De Levrero se conocía su clara admiración por Kafka, una pista para comprender las atmósferas alucinantes y la búsqueda infructuosa en las que embarcó a sus tres personajes-narradores en estas novelas. Pero, quizá más definitivo, sea saber que este escritor sedentario, fóbico, encantador, no hacía distinción entre sueño y vigilia, entre imaginación y realidad.

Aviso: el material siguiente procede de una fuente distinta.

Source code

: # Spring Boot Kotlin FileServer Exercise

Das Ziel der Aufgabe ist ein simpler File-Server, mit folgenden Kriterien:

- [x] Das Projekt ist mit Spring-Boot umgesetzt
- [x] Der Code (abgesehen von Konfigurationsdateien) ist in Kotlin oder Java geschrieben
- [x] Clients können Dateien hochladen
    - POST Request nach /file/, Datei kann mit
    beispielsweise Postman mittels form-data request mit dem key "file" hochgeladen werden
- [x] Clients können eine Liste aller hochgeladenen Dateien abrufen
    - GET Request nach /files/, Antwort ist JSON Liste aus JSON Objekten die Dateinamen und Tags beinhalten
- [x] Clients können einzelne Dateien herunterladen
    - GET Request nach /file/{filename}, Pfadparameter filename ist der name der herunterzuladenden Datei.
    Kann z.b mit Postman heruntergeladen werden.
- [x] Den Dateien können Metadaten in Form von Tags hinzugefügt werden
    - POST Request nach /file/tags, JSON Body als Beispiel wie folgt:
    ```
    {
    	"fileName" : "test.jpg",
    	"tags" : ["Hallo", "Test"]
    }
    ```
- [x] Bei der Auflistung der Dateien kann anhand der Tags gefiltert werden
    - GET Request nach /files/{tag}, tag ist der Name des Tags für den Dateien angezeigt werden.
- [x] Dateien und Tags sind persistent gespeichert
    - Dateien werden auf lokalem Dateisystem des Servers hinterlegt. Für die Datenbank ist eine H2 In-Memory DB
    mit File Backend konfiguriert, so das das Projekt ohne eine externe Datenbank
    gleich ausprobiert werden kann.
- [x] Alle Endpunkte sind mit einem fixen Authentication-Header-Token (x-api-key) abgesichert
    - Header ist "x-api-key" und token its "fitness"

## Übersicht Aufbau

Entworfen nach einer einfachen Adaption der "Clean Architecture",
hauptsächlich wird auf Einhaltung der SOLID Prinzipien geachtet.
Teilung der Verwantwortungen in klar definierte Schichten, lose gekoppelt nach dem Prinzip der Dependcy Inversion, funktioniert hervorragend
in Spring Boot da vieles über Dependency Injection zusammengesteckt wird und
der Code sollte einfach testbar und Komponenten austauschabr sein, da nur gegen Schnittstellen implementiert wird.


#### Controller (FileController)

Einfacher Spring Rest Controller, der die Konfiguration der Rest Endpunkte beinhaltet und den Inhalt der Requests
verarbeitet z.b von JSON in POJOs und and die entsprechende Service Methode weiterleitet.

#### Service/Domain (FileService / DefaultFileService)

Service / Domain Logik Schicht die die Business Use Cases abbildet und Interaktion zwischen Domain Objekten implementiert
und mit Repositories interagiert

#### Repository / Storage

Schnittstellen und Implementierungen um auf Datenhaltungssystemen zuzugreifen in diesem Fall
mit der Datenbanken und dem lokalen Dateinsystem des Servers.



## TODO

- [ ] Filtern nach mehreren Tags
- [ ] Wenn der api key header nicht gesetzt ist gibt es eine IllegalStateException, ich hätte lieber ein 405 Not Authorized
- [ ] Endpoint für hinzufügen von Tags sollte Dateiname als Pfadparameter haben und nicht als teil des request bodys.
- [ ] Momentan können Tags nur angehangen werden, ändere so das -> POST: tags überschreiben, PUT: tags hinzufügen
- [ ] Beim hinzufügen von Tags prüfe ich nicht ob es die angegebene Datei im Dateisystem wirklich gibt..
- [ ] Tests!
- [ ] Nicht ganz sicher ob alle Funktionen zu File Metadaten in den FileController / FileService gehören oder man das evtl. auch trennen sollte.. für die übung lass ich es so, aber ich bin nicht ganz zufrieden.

El propio escritor lo explicó en una entrevista: “Bueno, en París se dice claramente de la preocupación del protagonista por establecer límites entre lo que es el mundo exterior y el interior, sin que pueda conseguirlo. Eso debe tener que ver con mi carácter introvertido y con una forma muy especial de percepción. En realidad, yo no llego directamente al objeto exterior sino a la sensación que ese objeto me produce. Esto implica pasar por una serie de procesos interiores que desconozco, para rescatar al objeto, para que aflore en la conciencia como una real percepción. Hay una historia preexistente que debo descubrir poniéndome en un estado de comunicación conmigo mismo. Dejar subir lo que hay dentro, percepciones, vivencias, cosas que se fueron, que tal vez no fueron vividas en su momento, ahí surgen ya elaboradas por el inconsciente, como en un sueño. Es un mecanismo onírico el que está produciendo las imágenes continuamente. Fluyen las palabras, pero al mismo tiempo hay un control consciente que hace que lo que escribo no suene como el relato de un sueño. Es como si la conciencia participara como vigía de un hecho misterioso. A veces discuto con entrevistadores allegados a la ciencia ficción y termino defendiéndome como realista. Mis historias no son fantásticas. Por lo general, en lo que escribo no hay elementos sobrenaturales. Pasan cosas raras, muy poco frecuentes, o hay elementos no reconocibles como objetos de la realidad, pero sí son reales los mecanismos psicológicos, la simbología que está expresando un mundo espiritual, absolutamente real”.